THE TASK — Lines in the listing below that hold "Stańczyk" are the ones to copy.

MATERIAL FOR THE TASK —
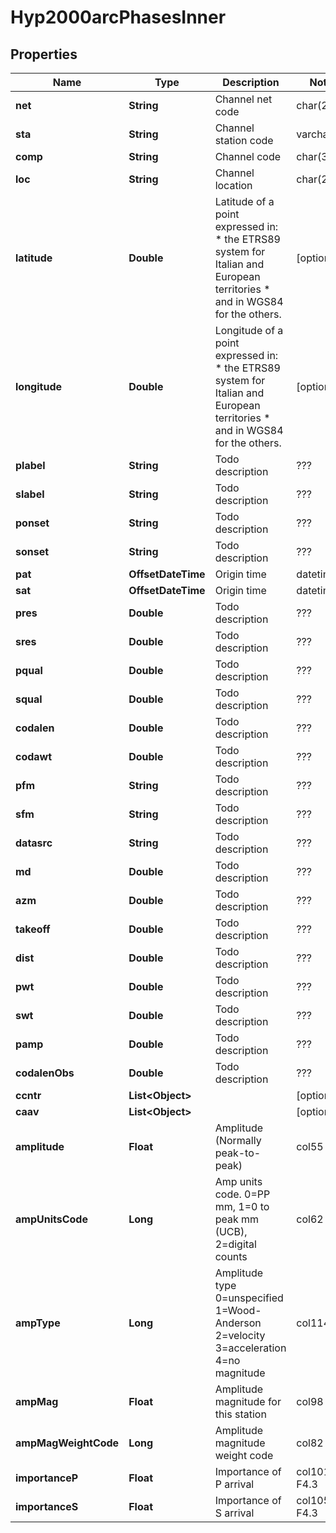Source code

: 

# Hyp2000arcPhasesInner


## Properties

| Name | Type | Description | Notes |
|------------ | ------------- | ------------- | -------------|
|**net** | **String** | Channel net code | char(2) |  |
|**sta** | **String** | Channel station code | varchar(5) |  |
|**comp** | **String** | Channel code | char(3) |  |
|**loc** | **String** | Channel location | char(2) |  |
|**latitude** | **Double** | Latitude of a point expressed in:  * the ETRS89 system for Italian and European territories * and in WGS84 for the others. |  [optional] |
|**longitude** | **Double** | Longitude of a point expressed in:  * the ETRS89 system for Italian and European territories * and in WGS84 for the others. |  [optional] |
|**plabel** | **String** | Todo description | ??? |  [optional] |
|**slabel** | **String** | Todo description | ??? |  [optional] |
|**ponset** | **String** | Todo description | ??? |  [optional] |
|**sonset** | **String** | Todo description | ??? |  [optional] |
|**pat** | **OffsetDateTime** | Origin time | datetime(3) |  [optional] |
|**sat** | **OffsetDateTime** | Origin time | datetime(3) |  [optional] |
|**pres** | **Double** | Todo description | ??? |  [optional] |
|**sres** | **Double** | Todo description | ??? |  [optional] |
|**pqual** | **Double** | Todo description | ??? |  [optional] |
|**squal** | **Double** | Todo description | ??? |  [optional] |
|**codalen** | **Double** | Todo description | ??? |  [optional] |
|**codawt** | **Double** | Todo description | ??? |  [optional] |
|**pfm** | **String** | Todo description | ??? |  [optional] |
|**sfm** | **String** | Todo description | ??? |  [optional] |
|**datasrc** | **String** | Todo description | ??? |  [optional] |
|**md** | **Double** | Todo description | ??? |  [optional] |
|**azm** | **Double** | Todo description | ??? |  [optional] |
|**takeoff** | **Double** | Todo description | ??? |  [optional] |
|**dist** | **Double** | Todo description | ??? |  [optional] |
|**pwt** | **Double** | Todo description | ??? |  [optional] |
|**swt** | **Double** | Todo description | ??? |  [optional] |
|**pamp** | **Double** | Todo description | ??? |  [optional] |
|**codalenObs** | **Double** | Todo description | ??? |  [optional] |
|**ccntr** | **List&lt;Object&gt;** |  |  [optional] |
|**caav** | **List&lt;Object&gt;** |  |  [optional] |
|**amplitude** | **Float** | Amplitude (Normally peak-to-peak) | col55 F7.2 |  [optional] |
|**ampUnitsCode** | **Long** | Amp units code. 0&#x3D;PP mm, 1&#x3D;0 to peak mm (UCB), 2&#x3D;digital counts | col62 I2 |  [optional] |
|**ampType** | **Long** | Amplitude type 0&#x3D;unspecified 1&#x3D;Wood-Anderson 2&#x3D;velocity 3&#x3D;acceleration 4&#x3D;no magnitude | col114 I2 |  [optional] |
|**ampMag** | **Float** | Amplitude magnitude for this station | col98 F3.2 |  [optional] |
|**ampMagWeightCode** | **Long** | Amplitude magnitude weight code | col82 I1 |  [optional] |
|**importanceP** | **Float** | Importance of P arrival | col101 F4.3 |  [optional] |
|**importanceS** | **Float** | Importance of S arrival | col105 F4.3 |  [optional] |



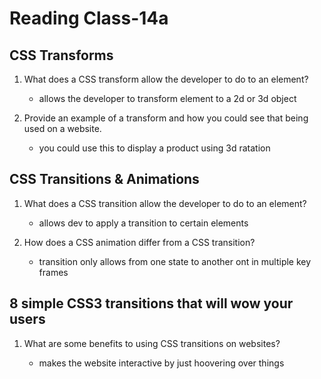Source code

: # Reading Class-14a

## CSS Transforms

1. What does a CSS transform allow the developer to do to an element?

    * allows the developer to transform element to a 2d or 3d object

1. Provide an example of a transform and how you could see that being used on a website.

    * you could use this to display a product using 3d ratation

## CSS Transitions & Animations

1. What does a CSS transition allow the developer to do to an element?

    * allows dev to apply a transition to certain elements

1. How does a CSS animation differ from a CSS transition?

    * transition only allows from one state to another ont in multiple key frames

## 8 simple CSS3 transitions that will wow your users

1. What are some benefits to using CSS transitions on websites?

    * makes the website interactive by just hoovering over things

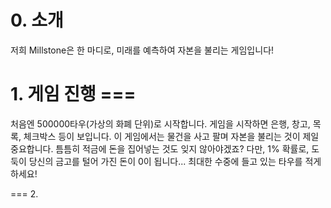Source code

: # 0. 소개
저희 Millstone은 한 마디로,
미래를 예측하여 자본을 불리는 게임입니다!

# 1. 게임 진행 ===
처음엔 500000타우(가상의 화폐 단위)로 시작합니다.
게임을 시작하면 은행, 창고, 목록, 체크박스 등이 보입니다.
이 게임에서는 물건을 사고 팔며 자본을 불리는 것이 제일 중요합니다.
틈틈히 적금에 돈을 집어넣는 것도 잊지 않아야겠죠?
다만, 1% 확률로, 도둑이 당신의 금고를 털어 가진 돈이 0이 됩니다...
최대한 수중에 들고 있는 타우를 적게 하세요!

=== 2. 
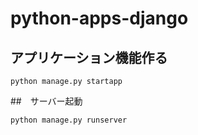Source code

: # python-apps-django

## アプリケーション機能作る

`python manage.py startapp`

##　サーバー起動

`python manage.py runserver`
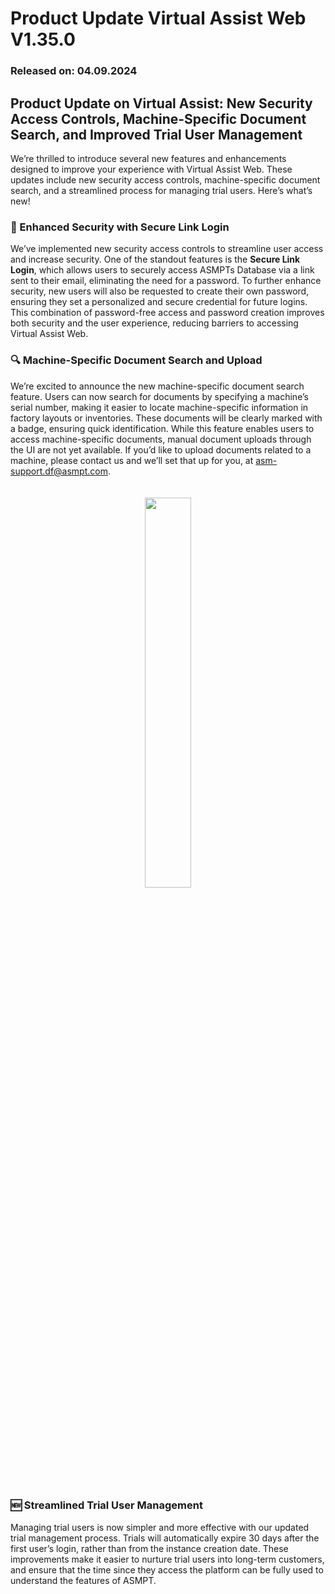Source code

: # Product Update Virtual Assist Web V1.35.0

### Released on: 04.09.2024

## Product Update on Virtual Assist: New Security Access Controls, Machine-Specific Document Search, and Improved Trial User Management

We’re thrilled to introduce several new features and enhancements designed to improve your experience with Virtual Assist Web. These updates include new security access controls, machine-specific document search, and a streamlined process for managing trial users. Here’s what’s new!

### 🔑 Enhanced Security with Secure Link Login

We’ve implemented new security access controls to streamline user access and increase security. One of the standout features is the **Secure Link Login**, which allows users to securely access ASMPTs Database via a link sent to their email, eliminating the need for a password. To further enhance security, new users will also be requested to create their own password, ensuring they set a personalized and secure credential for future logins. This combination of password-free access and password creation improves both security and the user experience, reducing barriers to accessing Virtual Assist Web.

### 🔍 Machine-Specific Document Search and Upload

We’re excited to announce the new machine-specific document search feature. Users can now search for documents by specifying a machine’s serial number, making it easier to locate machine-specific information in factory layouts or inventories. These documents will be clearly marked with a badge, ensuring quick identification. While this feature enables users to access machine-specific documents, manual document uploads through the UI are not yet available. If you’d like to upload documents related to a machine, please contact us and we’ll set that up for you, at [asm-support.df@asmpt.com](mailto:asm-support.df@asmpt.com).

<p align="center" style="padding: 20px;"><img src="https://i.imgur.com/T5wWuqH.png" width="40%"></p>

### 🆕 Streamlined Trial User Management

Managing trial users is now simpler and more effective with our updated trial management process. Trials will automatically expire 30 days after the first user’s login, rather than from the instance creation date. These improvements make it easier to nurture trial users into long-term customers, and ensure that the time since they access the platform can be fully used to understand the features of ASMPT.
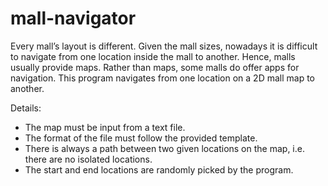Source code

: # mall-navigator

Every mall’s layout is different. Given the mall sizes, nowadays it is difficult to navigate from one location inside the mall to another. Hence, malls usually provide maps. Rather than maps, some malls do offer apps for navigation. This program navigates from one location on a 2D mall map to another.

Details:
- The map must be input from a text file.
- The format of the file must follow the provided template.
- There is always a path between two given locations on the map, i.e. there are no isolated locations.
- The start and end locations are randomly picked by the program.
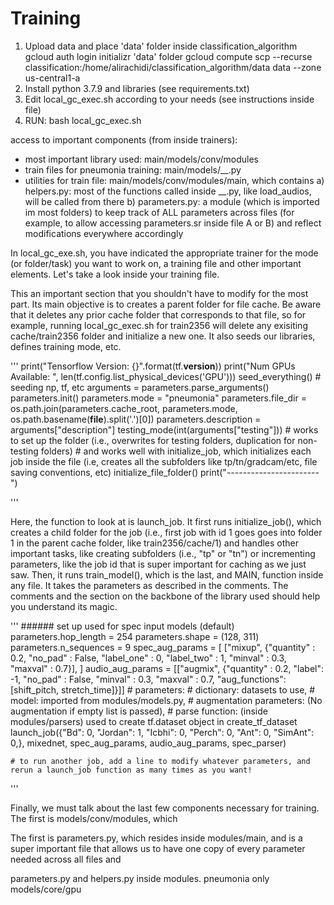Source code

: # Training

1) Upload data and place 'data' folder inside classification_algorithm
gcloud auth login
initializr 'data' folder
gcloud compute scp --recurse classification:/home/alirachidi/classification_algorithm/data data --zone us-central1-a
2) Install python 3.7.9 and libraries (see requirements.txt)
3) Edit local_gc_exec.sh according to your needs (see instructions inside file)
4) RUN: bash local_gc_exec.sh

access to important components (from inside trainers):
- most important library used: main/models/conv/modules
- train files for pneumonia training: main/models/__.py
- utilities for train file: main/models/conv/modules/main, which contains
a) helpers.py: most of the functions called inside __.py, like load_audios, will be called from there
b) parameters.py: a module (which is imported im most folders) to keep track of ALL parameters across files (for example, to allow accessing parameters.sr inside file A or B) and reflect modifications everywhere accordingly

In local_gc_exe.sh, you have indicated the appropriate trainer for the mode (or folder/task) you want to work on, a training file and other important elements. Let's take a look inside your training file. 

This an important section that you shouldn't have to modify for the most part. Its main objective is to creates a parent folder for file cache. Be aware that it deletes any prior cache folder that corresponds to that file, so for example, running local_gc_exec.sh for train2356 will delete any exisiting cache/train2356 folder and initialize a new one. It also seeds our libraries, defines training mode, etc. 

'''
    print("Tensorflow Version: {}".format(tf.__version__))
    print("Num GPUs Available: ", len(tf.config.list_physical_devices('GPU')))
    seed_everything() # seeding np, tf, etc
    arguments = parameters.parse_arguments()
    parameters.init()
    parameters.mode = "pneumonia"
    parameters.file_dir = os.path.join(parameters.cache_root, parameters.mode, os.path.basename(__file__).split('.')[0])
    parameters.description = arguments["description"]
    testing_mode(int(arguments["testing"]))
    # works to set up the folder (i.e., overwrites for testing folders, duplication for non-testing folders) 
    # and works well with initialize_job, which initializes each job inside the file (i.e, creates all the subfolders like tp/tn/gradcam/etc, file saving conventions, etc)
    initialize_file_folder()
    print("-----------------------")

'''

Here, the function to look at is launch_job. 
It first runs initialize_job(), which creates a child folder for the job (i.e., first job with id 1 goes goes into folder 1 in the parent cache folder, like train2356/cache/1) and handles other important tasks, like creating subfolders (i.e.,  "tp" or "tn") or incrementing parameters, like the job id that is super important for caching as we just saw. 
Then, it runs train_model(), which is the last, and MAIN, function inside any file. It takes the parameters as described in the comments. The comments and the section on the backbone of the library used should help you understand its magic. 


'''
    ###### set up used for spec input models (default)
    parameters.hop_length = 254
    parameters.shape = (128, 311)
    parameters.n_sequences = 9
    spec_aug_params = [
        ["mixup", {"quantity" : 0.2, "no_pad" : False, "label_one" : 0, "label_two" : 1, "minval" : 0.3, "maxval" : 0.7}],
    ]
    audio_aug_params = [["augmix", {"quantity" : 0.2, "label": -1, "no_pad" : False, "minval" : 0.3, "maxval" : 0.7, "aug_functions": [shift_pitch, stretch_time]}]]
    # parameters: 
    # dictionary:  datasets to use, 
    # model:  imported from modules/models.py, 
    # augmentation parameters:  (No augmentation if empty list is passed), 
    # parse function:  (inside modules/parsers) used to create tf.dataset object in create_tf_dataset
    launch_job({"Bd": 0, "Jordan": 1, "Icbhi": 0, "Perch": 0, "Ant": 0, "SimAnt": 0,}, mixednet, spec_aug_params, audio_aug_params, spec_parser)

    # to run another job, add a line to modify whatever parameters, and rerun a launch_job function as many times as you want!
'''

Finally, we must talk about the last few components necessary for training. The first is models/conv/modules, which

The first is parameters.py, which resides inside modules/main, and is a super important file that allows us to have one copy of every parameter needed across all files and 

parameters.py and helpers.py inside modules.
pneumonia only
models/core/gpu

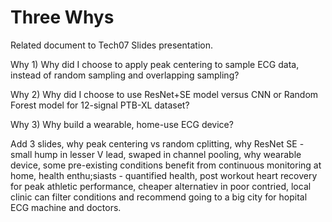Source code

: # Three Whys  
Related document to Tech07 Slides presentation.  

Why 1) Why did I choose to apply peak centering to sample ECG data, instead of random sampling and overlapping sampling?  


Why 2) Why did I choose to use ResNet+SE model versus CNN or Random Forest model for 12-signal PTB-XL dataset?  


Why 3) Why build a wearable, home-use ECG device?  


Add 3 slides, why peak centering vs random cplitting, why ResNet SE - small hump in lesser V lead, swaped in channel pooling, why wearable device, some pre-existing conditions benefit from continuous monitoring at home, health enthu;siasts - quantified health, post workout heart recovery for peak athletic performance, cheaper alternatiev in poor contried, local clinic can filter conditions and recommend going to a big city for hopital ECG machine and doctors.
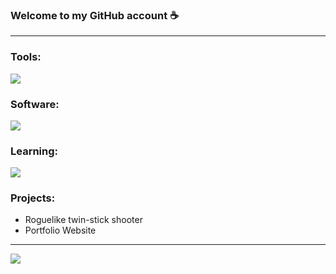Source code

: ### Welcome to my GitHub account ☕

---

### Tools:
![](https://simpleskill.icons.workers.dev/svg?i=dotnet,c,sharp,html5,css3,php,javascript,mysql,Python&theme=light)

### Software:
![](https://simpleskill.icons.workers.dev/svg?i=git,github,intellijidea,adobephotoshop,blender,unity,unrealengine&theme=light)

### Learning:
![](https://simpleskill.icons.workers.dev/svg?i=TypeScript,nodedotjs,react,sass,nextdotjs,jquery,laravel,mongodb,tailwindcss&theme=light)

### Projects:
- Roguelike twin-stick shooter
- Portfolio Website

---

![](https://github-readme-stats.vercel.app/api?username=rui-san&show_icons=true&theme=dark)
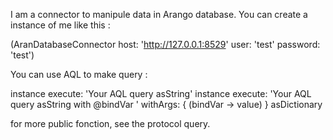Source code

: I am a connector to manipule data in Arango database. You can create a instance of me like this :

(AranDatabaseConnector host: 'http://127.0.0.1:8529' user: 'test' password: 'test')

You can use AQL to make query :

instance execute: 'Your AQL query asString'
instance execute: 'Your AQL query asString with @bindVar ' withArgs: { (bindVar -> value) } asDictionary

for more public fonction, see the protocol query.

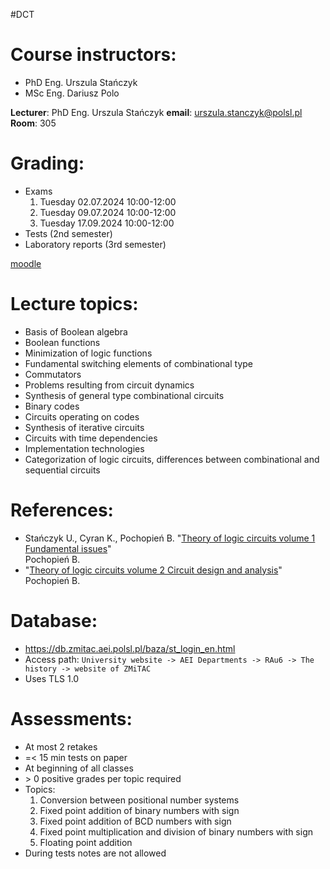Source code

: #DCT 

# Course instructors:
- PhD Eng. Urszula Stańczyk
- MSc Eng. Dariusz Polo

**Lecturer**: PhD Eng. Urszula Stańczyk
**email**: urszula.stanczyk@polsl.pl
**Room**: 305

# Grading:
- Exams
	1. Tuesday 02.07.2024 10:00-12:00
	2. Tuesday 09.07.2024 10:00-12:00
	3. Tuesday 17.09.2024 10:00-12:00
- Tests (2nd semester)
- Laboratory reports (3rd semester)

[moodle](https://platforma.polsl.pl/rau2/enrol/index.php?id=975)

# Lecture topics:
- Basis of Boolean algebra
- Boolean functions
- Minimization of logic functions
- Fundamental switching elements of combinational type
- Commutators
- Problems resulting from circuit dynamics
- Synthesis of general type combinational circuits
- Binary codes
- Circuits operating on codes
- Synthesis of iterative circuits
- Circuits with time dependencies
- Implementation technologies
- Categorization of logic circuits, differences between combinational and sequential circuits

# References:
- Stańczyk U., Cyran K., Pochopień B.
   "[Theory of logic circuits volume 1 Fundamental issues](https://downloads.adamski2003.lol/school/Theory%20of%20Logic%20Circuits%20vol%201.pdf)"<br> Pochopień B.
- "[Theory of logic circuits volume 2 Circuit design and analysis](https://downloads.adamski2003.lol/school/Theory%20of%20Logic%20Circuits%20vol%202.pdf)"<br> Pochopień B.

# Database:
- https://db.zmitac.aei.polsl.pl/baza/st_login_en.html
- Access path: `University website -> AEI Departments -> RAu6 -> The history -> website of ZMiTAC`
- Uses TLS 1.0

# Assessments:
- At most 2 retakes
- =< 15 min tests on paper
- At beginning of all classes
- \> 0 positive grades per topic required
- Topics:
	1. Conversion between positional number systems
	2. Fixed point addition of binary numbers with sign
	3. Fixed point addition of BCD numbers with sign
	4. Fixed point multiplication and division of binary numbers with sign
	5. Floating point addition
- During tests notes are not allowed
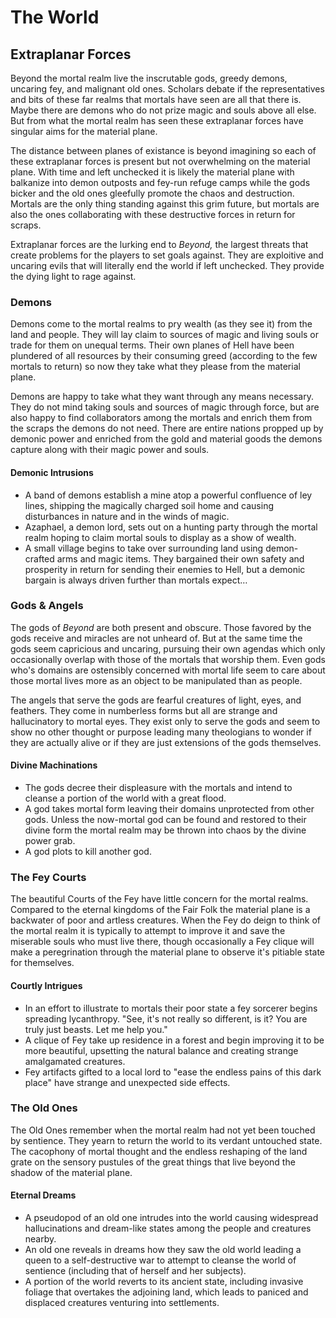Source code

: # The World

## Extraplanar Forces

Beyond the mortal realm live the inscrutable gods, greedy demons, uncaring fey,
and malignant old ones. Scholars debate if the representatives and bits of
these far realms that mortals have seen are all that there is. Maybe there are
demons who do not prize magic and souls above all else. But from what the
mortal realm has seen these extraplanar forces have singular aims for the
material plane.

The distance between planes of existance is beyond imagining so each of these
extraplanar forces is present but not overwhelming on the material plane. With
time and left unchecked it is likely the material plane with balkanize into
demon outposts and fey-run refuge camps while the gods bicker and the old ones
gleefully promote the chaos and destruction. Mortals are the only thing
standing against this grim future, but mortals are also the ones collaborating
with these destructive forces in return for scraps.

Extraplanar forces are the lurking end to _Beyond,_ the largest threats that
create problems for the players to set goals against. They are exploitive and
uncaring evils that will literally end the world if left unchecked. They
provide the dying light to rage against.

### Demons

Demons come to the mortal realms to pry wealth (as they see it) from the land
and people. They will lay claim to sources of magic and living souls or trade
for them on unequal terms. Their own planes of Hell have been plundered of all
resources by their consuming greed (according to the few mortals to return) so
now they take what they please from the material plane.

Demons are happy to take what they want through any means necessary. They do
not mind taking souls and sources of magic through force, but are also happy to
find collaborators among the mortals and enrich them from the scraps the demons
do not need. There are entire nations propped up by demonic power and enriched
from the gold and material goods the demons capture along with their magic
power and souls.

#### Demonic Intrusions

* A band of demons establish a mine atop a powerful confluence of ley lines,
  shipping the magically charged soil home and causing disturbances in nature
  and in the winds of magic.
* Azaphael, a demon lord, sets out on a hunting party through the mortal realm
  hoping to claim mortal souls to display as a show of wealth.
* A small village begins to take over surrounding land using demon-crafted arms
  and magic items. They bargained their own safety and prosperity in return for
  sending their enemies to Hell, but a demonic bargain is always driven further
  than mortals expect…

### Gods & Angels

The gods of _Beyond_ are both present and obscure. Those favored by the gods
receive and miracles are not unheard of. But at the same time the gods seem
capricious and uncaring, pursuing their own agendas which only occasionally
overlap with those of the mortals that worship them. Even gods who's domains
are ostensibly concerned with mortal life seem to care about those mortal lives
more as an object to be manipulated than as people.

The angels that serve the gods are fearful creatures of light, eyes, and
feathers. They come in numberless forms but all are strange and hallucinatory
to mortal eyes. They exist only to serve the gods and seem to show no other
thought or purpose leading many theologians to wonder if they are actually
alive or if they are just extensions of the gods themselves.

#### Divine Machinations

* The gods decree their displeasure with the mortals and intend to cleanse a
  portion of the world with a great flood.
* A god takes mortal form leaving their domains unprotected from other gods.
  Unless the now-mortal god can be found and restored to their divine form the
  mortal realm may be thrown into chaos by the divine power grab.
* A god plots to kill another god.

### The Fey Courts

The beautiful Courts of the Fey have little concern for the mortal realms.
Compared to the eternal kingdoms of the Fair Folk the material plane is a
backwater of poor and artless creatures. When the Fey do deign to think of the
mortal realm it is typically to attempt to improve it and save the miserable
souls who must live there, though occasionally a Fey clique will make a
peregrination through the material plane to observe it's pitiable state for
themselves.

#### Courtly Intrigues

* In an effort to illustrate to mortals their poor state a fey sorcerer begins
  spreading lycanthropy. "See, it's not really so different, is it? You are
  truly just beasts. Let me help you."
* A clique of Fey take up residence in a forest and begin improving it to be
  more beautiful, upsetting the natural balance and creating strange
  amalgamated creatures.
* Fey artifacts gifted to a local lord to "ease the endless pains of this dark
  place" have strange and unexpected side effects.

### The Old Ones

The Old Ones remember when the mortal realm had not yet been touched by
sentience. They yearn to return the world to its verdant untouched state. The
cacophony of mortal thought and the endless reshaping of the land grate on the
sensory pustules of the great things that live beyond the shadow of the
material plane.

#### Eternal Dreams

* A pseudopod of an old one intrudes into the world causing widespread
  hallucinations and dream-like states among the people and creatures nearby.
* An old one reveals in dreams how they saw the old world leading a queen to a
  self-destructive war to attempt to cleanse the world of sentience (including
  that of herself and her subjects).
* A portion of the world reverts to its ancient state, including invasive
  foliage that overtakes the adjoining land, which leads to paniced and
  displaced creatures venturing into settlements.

RESPONSE AREA —
- PhD Eng. Urszula Stańczyk
**Lecturer**: PhD Eng. Urszula Stańczyk
- Stańczyk U., Cyran K., Pochopień B.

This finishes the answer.